The 2017 National Hurling League was the 86th season of the National Hurling League for county teams.

Clare were the defending champions, winning the title for the first time since 1977–78 after a 1–23 to 2–19 win against Waterford in a replay on 8 May 2016.

Eir Sport (formerly Setanta) and TG4 provide live coverage of the league on Saturday nights and Sunday afternoons respectively, with highlights shown on GAA 2017 during the week. RTÉ2 broadcasts highlights programme Allianz League Sunday on Sunday evenings.

In the Division 1 final on 23 April, Galway won the title after a 3–21 to 0–14 win against Tipperary at the Gaelic Grounds.

Format

League structure

Thirty three teams compete in the 2017 NHL – six teams in the top four divisions (Divisions 1A, 1B, 2A, 2B), four teams in Division 3A and five teams in Division 3B. Thirty-one county teams from Ireland take part (Cavan do not). London and Warwickshire complete the lineup. Fingal were scheduled to compete in Division 3A but have withdrawn for 2017.

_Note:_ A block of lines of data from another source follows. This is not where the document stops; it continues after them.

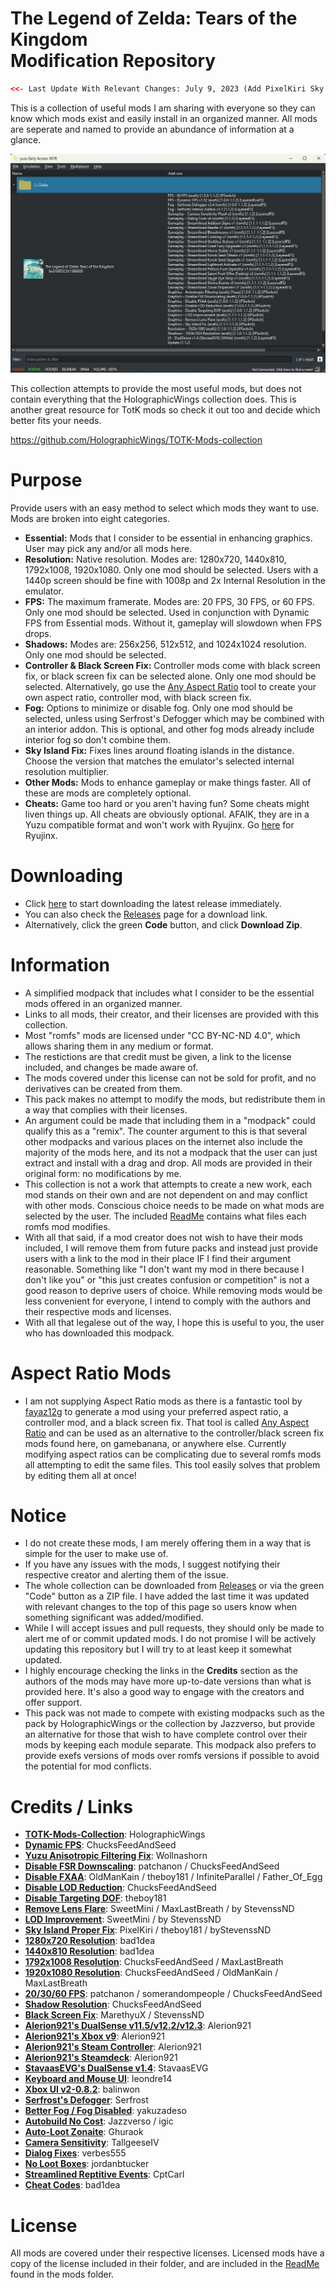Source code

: # The Legend of Zelda: Tears of the Kingdom <br> Modification Repository
```html
<<- Last Update With Relevant Changes: July 9, 2023 (Add PixelKiri Sky Island Proper Fix) ->>
```
This is a collection of useful mods I am sharing with everyone so they can know which mods exist and easily install in an organized manner. All mods are seperate and named to provide an abundance of information at a glance. 

![](https://raw.githubusercontent.com/BigheadSMZ/TotKMods/main/preview.jpg)

This collection attempts to provide the most useful mods, but does not contain everything that the HolographicWings collection does. This is another great resource for TotK mods so check it out too and decide which better fits your needs.​

https://github.com/HolographicWings/TOTK-Mods-collection

# Purpose
Provide users with an easy method to select which mods they want to use. Mods are broken into eight categories.  
- **Essential:** Mods that I consider to be essential in enhancing graphics. User may pick any and/or all mods here. 
- **Resolution:** Native resolution. Modes are: 1280x720, 1440x810, 1792x1008, 1920x1080. Only one mod should be selected. Users with a 1440p screen should be fine with 1008p and 2x Internal Resolution in the emulator.
- **FPS:** The maximum framerate. Modes are: 20 FPS, 30 FPS, or 60 FPS. Only one mod should be selected. Used in conjunction with Dynamic FPS from Essential mods. Without it, gameplay will slowdown when FPS drops.
- **Shadows:** Modes are: 256x256, 512x512, and 1024x1024 resolution. Only one mod should be selected.  
- **Controller & Black Screen Fix:** Controller mods come with black screen fix, or black screen fix can be selected alone. Only one mod should be selected. Alternatively, go use the [Any Aspect Ratio](https://github.com/fayaz12g/totk-aar) tool to create your own aspect ratio, controller mod, with black screen fix.
- **Fog:** Options to minimize or disable fog. Only one mod should be selected, unless using Serfrost's Defogger which may be combined with an interior addon. This is optional, and other fog mods already include interior fog so don't combine them.
- **Sky Island Fix:** Fixes lines around floating islands in the distance. Choose the version that matches the emulator's selected internal resolution multiplier.
- **Other Mods:** Mods to enhance gameplay or make things faster. All of these are mods are completely optional.  
- **Cheats:** Game too hard or you aren't having fun? Some cheats might liven things up. All cheats are obviously optional. AFAIK, they are in a Yuzu compatible format and won't work with Ryujinx. Go [here](https://github.com/bad1dea/NXCheats/tree/main/The%20Legend%20of%20Zelda%20Tears%20of%20the%20Kingdom) for Ryujinx.

# Downloading
- Click [here](https://github.com/BigheadSMZ/TotKMods/releases/download/v3/TotKMods.July-7-2023.7z) to start downloading the latest release immediately.
- You can also check the [Releases](https://github.com/BigheadSMZ/TotKMods/releases) page for a download link.
- Alternatively, click the green **Code** button, and click **Download Zip**.

# Information
- A simplified modpack that includes what I consider to be the essential mods offered in an organized manner.
- Links to all mods, their creator, and their licenses are provided with this collection.
- Most "romfs" mods are licensed under "CC BY-NC-ND 4.0", which allows sharing them in any medium or format. 
- The restictions are that credit must be given, a link to the license included, and changes be made aware of. 
- The mods covered under this license can not be sold for profit, and no derivatives can be created from them. 
- This pack makes no attempt to modify the mods, but redistribute them in a way that complies with their licenses.
- An argument could be made that including them in a "modpack" could qualify this as a "remix". The counter argument to this is that several other modpacks and various places on the internet also include the majority of the mods here, and its not a modpack that the user can just extract and install with a drag and drop. All mods are provided in their original form: no modifications by me.  
- This collection is not a work that attempts to create a new work, each mod stands on their own and are not dependent on and may conflict with other mods. Conscious choice needs to be made on what mods are selected by the user. The included [ReadMe](https://github.com/BigheadSMZ/TotKMods/blob/main/Mods/ReadMe%20-%20Credits%2C%20Info%2C%20License.txt) contains what files each romfs mod modifies.
- With all that said, if a mod creator does not wish to have their mods included, I will remove them from future packs and instead just provide users with a link to the mod in their place IF I find their argument reasonable. Something like "I don't want my mod in there because I don't like you" or "this just creates confusion or competition" is not a good reason to deprive users of choice. While removing mods would be less convenient for everyone, I intend to comply with the authors and their respective mods and licenses.
- With all that legalese out of the way, I hope this is useful to you, the user who has downloaded this modpack.

# Aspect Ratio Mods
- I am not supplying Aspect Ratio mods as there is a fantastic tool by [fayaz12g](https://github.com/fayaz12g) to generate a mod using your preferred aspect ratio, a controller mod, and a black screen fix. That tool is called [Any Aspect Ratio](https://github.com/fayaz12g/totk-aar) and can be used as an alternative to the controller/black screen fix mods found here, on gamebanana, or anywhere else. Currently modifying aspect ratios can be complicating due to several romfs mods all attempting to edit the same files. This tool easily solves that problem by editing them all at once!

# Notice
- I do not create these mods, I am merely offering them in a way that is simple for the user to make use of.
- If you have any issues with the mods, I suggest notifying their respective creator and alerting them of the issue.  
- The whole collection can be downloaded from [Releases](https://github.com/BigheadSMZ/TotKMods/releases) or via the green "Code" button as a ZIP file. I have added the last time it was updated with relevant changes to the top of this page so users know when something significant was added/modified.
- While I will accept issues and pull requests, they should only be made to alert me of or commit updated mods. I do not promise I will be actively updating this repository but I will try to at least keep it somewhat updated.
- I highly encourage checking the links in the **Credits** section as the authors of the mods may have more up-to-date versions than what is provided here. It's also a good way to engage with the creators and offer support.
- This pack was not made to compete with existing modpacks such as the pack by HolographicWings or the collection by Jazzverso, but provide an alternative for those that wish to have complete control over their mods by keeping each module separate. This modpack also prefers to provide exefs versions of mods over romfs versions if possible to avoid the potential for mod conflicts.

# Credits / Links
- [**TOTK-Mods-Collection**](https://github.com/HolographicWings/TOTK-Mods-collection): HolographicWings  
- [**Dynamic FPS**](https://www.reddit.com/user/ChucksFeedAndSeed/comments/140nyft/totk_dynamic_fps_v152_release_stutter/): ChucksFeedAndSeed  
- [**Yuzu Anisotropic Filtering Fix**](https://github.com/Wollnashorn/switch-mods/tree/master/0100F2C0115B6000/): Wollnashorn  
- [**Disable FSR Downscaling**](https://www.reddit.com/user/ChucksFeedAndSeed/comments/13sofgg/totk_v112_visual_patches_chuckpatch_fsr_disable/): patchanon / ChucksFeedAndSeed  
- [**Disable FXAA**](https://www.reddit.com/r/128bitbay/comments/149h87n/totk_disable_fxaa_exefs_patch_method_110_through/): OldManKain / theboy181 / InfiniteParallel / Father_Of_Egg  
- [**Disable LOD Reduction**](https://www.reddit.com/user/ChucksFeedAndSeed/comments/13sofgg/totk_v112_visual_patches_chuckpatch_fsr_disable/): ChucksFeedAndSeed 
- [**Disable Targeting DOF**](https://github.com/theboy181/switch-ptchtxt-mods): theboy181
- [**Remove Lens Flare**](https://github.com/HolographicWings/TOTK-Mods-collection): SweetMini / MaxLastBreath / by StevenssND  
- [**LOD Improvement**](https://github.com/HolographicWings/TOTK-Mods-collection): SweetMini / by StevenssND
- [**Sky Island Proper Fix**](https://www.reddit.com/r/128bitbay/comments/14u58k4/totk_sky_island_proper_fix/): PixelKiri / theboy181 / byStevenssND
- [**1280x720 Resolution**](https://github.com/bad1dea/NXCheats/tree/main/The%20Legend%20of%20Zelda%20Tears%20of%20the%20Kingdom): bad1dea  
- [**1440x810 Resolution**](https://github.com/bad1dea/NXCheats/tree/main/The%20Legend%20of%20Zelda%20Tears%20of%20the%20Kingdom): bad1dea  
- [**1792x1008 Resolution**](https://www.reddit.com/user/ChucksFeedAndSeed/comments/13sofgg/totk_v112_visual_patches_chuckpatch_fsr_disable/): ChucksFeedAndSeed / MaxLastBreath 
- [**1920x1080 Resolution**](https://www.reddit.com/user/ChucksFeedAndSeed/comments/13sofgg/totk_v112_visual_patches_chuckpatch_fsr_disable/): ChucksFeedAndSeed / OldManKain / MaxLastBreath
- [**20/30/60 FPS**](https://gbatemp.net/download/loz-tears-of-the-kingdom-dynamic-fps-static-fps-and-visual-fixes-patch-collection.37996/): patchanon / somerandompeople / ChucksFeedAndSeed  
- [**Shadow Resolution**](https://www.reddit.com/user/ChucksFeedAndSeed/comments/13sofgg/totk_v112_visual_patches_chuckpatch_fsr_disable/): ChucksFeedAndSeed  
- [**Black Screen Fix**](https://www.youtube.com/watch?v=dQw4w9WgXcQ): MarethyuX / StevenssND  
- [**Alerion921's DualSense v11.5/v12.2/v12.3**](https://gamebanana.com/mods/443201): Alerion921  
- [**Alerion921's Xbox v9**](https://gamebanana.com/mods/443354): Alerion921  
- [**Alerion921's Steam Controller**](https://gamebanana.com/mods/448437): Alerion921  
- [**Alerion921's Steamdeck**](https://gamebanana.com/mods/447721): Alerion921  
- [**StavaasEVG's DualSense v1.4**](https://gamebanana.com/mods/445517): StavaasEVG  
- [**Keyboard and Mouse UI**](https://gamebanana.com/mods/449427): leondre14
- [**Xbox UI v2-0.8.2**](https://gamebanana.com/mods/443336): balinwon  
- [**Serfrost's Defogger**](https://gamebanana.com/mods/446995): Serfrost  
- [**Better Fog / Fog Disabled**](https://gamebanana.com/mods/447492): yakuzadeso  
- [**Autobuild No Cost**](https://gamebanana.com/mods/449615): Jazzverso / igic
- [**Auto-Loot Zonaite**](https://gamebanana.com/mods/445703): Ghuraok  
- [**Camera Sensitivity**](https://gamebanana.com/mods/443927): TallgeeseIV    
- [**Dialog Fixes**](https://gamebanana.com/mods/445178): verbes555
- [**No Loot Boxes**](https://gamebanana.com/mods/443894): jordanbtucker  
- [**Streamlined Reptitive Events**](https://gamebanana.com/mods/446768): CptCarl
- [**Cheat Codes**](https://github.com/bad1dea/NXCheats/tree/main/The%20Legend%20of%20Zelda%20Tears%20of%20the%20Kingdom): bad1dea

# License
All mods are covered under their respective licenses. Licensed mods have a copy of the license included in their folder, and are included in the [ReadMe](https://github.com/BigheadSMZ/TotKMods/blob/main/Mods/ReadMe%20-%20Credits%2C%20Info%2C%20License.txt) found in the mods folder.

Each team plays all the other teams in their division once, either home or away in all divisions except Division 3A where a double round of fixtures are played. Two points are awarded for a win, and one for a draw.

On a pilot basis in 2017, the hurling quarter-finals and semi-finals will finish on the day the games are played avoiding the need for replays. If a quarter-final or semi-final is level after the initial seventy minutes, still level after two ten minute periods of extra time played each way, and still level after two further five minute periods of extra time, the outcome will be decided by a free-taking competition. This will prevent games from going to a replay and allow the league finals to be held on the scheduled date.

Tie-breaker
 If only two teams are level on league points, the team that won the head-to-head match is ranked ahead. If this game was a draw, score difference (total scored minus total conceded in all games) is used to rank the teams.
 If  three or more teams are level on league points, score difference is used to rank them.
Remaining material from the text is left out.